___ Record set
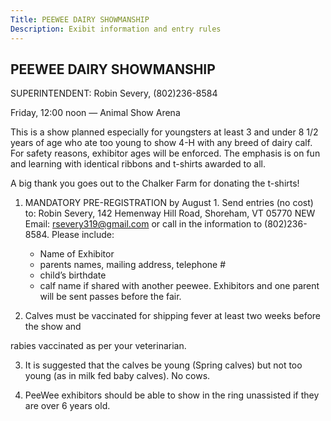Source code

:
 ```yaml
---
Title: PEEWEE DAIRY SHOWMANSHIP
Description: Exibit information and entry rules
---
```



## PEEWEE DAIRY SHOWMANSHIP

SUPERINTENDENT: Robin Severy, (802)236-8584

Friday, 12:00 noon — Animal Show Arena

This is a show planned especially for youngsters at least 3 and under 8 1/2 years of age
who ate too young to show 4-H with any breed of dairy calf. For safety reasons, exhibitor
ages will be enforced. The emphasis is on fun and learning with identical ribbons and t-shirts
awarded to all.

A big thank you goes out to the Chalker Farm for donating the t-shirts!

1. MANDATORY PRE-REGISTRATION by August 1. 
Send entries (no cost) to: Robin Severy, 142 Hemenway Hill Road, Shoreham, VT 05770
NEW Email: rsevery319@gmail.com or call in the information to (802)236-8584. Please include:

    - Name of Exhibitor
    - parents names, mailing address, telephone #
    - child’s birthdate
    - calf name if shared with another peewee. 
Exhibitors and one parent will be sent passes before the fair.

2. Calves must be vaccinated for shipping fever at least two weeks before the show and

rabies vaccinated as per your veterinarian.

3. It is suggested that the calves be young (Spring calves) but not too young (as in milk fed baby calves). No cows. 

1. PeeWee exhibitors should be able to show in the ring unassisted
if they are over 6 years old.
______
- **Exercise objective**
Keep both end lines and retype everything in the records above from the line containing "awarded to all." through the line containing "- calf name", exactly, with nothing else.

- **Completed exercise**
awarded to all.

A big thank you goes out to the Chalker Farm for donating the t-shirts!

1. MANDATORY PRE-REGISTRATION by August 1. 
Send entries (no cost) to: Robin Severy, 142 Hemenway Hill Road, Shoreham, VT 05770
NEW Email: rsevery319@gmail.com or call in the information to (802)236-8584. Please include:

    - Name of Exhibitor
    - parents names, mailing address, telephone #
    - child’s birthdate
    - calf name if shared with another peewee. 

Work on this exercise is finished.